An image that came up during several different presentations at the recent O’Reilly web 2.0 conference here in San Francisco was of a marketer bellowing through a bullhorn at point-blank range at a young consumer wrapped up in earphones and an iPhone, oblivious to all external influences.

Advertising agencies responded by working with ad networks serving up ads targeted to people’s web-surfing behavior. But these agencies are motivated by big media spends on a broad media channel, focusing on a few ways to reach a large amount of people. Audience fragmentation and the shift towards one-on-one conversations with consumers, and devising a lot of ways to reach a small amount of people does not fit in with their revenue models.

PR firms also need to respond to these shifts, but have a tough task ahead of them in tracking and responding to blogs and opinions on the internet. Getting in on the conversation is like skating on ice as the dialogue has to be authentic and sincere, which is difficult if you’re part of the PR machinery. Disguising the source can backlash, exposed fake bloggers and their employers accused of deceptive tactics, labeled as floggers and content spurned as flack.

Moving corporate control in-house begins to make sense. Advertising and PR agencies can provide high-value strategy and advisory services but brands themselves have to become publishers and find new ways to talk to customers. Companies are creating specific roles such as Director of Social Media to handle this internally. That person certainly has a lot on their plate, coordinating internal resources and using an array of specialist external vendors and tools, while ensuring consistent brand messaging.

With social engagement the opportunity is to create loyalty rather just awareness. Here’s a few things on the to-do list:

Start a corporate blog. You’ll see what’s going on and can get experts within your organization who are passionate about the product to provide a more authentic response to issues.

Track what’s happening on other blogs with blog tracking software that finds references to your company.

Search is now crucially important. Consumers who search on a particular term are already engaged with the subject. If they land on your website through a search then there’s an specific intention behind that visit compared to the more casual curiosity of an ad clickthrough. Search Engine Optimization and Marketing needs input from within your company and advice from specialists to make this work well.

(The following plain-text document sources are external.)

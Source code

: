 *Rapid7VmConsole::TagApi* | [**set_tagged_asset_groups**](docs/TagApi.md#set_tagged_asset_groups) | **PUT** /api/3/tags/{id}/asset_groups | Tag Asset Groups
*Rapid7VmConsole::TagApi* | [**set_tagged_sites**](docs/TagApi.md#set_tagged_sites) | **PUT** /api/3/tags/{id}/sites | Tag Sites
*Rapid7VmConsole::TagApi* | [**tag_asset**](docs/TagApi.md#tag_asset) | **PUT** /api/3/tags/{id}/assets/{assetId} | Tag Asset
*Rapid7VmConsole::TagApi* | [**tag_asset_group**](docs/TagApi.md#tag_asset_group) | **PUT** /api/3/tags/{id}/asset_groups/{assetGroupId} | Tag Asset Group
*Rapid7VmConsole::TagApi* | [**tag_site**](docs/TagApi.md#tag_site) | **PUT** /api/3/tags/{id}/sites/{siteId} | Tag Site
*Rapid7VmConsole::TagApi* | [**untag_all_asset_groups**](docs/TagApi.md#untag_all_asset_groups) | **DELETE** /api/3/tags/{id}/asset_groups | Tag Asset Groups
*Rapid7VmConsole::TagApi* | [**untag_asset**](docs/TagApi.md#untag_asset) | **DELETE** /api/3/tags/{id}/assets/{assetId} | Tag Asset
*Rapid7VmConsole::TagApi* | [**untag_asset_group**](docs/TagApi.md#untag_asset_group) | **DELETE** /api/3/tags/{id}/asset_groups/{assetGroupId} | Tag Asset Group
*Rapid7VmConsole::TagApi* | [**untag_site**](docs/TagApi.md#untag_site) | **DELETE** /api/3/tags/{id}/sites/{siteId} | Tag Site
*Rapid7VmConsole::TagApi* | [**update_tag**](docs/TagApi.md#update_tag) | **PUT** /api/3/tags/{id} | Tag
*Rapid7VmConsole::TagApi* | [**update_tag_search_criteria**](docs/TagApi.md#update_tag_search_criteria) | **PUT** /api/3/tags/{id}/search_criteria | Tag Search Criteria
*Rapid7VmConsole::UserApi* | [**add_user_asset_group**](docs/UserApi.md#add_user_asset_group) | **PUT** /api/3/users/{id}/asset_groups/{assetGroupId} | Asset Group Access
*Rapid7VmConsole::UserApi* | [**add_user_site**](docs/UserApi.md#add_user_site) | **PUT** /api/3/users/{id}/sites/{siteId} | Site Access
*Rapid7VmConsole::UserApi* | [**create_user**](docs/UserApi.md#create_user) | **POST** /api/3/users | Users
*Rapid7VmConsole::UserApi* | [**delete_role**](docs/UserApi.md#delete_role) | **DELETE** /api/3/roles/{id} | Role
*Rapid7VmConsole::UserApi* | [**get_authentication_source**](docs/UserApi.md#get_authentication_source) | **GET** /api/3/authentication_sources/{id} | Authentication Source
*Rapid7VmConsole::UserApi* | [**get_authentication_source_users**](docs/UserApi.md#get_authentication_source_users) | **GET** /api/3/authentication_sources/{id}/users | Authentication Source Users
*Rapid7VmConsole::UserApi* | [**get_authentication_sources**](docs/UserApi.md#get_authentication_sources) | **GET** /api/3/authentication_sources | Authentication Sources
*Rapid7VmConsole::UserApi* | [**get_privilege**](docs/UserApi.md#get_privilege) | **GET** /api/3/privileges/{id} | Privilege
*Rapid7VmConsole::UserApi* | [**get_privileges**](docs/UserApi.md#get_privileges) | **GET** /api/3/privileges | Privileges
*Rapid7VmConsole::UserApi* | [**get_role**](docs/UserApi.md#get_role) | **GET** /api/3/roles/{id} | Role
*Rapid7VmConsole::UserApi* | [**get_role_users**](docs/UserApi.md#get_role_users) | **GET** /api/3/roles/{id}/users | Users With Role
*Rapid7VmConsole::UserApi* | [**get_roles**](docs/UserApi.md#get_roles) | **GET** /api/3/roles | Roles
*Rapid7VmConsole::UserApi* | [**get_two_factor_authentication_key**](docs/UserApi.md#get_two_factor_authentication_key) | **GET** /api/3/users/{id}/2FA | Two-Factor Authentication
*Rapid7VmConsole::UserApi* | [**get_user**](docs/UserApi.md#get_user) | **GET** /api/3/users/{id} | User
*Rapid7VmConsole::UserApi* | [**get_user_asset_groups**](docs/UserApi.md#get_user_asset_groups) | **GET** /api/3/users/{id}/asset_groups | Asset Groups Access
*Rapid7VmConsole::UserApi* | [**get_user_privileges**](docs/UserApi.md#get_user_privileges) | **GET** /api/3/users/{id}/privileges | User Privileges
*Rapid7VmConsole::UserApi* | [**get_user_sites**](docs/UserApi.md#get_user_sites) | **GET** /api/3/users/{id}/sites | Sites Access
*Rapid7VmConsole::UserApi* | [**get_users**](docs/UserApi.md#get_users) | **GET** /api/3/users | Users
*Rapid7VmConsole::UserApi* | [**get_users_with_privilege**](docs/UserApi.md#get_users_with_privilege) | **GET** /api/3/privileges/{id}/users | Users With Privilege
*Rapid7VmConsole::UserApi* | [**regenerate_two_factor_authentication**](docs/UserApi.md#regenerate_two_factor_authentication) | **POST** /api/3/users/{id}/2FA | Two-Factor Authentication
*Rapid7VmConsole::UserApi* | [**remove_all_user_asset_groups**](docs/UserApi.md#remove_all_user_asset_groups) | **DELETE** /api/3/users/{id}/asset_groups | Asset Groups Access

Understand what’s driving traffic to your site using web analytic and consumer metrics tools.

Create interactive microsites for your products and communities for your product owners.

Become publishers of expertise within your industry

And good luck creating a viral video. Authentic is again the key ingredient as goofers and geeks within the company seem to have the most success. Will it Blend? and the CERN Hadron rap are classics. Crack that one and you’ll be a star yourself.